CLIMATE RUNS, NEGOTIATIONS STAND STILL
In the late evening of Thursday 13 June 2024, the UNFCCC SB60 interim negotiations in Bonn, which precede and prepare the next COP29 in Baku, Azerbaijan, came to an end. These climate negotiations turned out from day one to be too dense and very edgy, due to an agenda packed with topics that were perhaps too politicised and central to be addressed in this usually more technical forum.
Unfortunately, we have to take note of the lack of substantial progress on all major issues in 2024. We are thinking in particular of the negotiations on the new post-2025 global quantitative climate finance target, which is expected to be the main outcome of the COP at the end of the year, and on mitigation, a topic that has been absent from the COPs for years if it were not for the creation, two years ago in Egypt, of a Working Programme on the subject that is still struggling to find its own formal identity.
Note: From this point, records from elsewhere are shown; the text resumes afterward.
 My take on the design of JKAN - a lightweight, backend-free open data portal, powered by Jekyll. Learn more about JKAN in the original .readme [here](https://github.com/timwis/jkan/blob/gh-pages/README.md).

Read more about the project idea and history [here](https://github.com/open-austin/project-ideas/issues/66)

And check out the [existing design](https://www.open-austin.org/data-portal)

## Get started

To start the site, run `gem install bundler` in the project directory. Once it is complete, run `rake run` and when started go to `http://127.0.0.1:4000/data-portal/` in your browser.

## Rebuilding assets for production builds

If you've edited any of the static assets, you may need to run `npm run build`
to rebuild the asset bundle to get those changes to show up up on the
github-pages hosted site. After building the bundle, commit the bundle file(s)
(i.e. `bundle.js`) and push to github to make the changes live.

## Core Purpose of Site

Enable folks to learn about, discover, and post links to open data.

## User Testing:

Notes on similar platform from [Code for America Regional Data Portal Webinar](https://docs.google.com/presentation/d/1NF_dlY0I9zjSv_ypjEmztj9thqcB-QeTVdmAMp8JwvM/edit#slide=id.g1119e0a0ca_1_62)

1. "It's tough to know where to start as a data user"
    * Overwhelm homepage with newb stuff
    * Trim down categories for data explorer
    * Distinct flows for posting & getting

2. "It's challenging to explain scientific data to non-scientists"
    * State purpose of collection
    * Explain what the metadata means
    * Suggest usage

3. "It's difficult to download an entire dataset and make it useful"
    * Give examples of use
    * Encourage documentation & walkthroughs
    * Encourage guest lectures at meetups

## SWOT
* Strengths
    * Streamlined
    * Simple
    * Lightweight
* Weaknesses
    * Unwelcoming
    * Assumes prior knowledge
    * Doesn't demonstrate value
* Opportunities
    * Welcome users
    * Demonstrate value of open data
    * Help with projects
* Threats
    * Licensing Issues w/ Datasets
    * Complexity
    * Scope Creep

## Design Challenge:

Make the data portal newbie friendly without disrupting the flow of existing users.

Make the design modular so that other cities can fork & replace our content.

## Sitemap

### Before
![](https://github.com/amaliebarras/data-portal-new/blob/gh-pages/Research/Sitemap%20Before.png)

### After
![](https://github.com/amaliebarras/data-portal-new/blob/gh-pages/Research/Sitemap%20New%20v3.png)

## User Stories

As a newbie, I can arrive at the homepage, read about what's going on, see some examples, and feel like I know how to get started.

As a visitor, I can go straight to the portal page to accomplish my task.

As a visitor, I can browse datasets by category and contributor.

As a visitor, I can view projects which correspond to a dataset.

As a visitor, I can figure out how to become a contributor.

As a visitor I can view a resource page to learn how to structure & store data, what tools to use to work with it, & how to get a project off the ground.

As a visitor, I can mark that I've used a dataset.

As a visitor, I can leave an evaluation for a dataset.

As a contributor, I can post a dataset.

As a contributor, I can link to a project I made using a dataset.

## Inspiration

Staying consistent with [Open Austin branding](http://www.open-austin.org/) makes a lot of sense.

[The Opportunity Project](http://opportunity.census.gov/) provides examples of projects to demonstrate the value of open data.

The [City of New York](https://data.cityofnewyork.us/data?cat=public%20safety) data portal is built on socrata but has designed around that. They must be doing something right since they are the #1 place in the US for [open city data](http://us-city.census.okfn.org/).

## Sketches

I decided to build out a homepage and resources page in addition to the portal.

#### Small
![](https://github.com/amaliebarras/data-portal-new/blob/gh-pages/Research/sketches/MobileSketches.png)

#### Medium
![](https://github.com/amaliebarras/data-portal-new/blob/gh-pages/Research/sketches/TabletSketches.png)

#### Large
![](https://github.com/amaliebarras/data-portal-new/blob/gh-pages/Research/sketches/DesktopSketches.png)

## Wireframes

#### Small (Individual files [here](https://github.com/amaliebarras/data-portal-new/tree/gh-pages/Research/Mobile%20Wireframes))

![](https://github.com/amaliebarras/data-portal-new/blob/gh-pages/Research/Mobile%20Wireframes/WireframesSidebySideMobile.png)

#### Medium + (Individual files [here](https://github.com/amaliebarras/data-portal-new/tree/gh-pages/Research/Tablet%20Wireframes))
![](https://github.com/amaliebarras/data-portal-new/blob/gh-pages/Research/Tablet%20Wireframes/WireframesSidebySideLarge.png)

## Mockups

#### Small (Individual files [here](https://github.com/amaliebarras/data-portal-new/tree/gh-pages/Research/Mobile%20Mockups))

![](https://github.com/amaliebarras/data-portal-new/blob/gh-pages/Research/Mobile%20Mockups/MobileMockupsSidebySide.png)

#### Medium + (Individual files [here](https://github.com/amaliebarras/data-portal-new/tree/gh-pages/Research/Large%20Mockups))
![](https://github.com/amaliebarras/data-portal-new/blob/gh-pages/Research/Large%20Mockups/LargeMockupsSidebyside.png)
The 2015 Paris Agreement, the political umbrella under which the climate negotiations are being held and thus also these recently concluded interim negotiations, envisages containing average global temperatures within a growth rate of +1.5°C or +2.0°C by 2100, through mitigation, adaptation and investment in climate finance. Unfortunately, however, downstream of last year’s first Global Stocktake (inventory of country commitments) and in view of the update of national climate plans (NDCs) in 2025, we are forced to note that a series of cross-vetoes is holding up negotiations on both finance and mitigation.
On finance, the negotiations are at a standstill due to the difficulty of identifying a quantum, a target figure to be proposed for the post-2025 period, thus going beyond the 100 billion per year established in 2009 and only reached, out of time, in 2022 – and in any case dramatically insufficient with respect to needs that now exceed trillions. On this point, it seems clear that we are still playing for keeps, waiting for stronger political input from the G7 and G20.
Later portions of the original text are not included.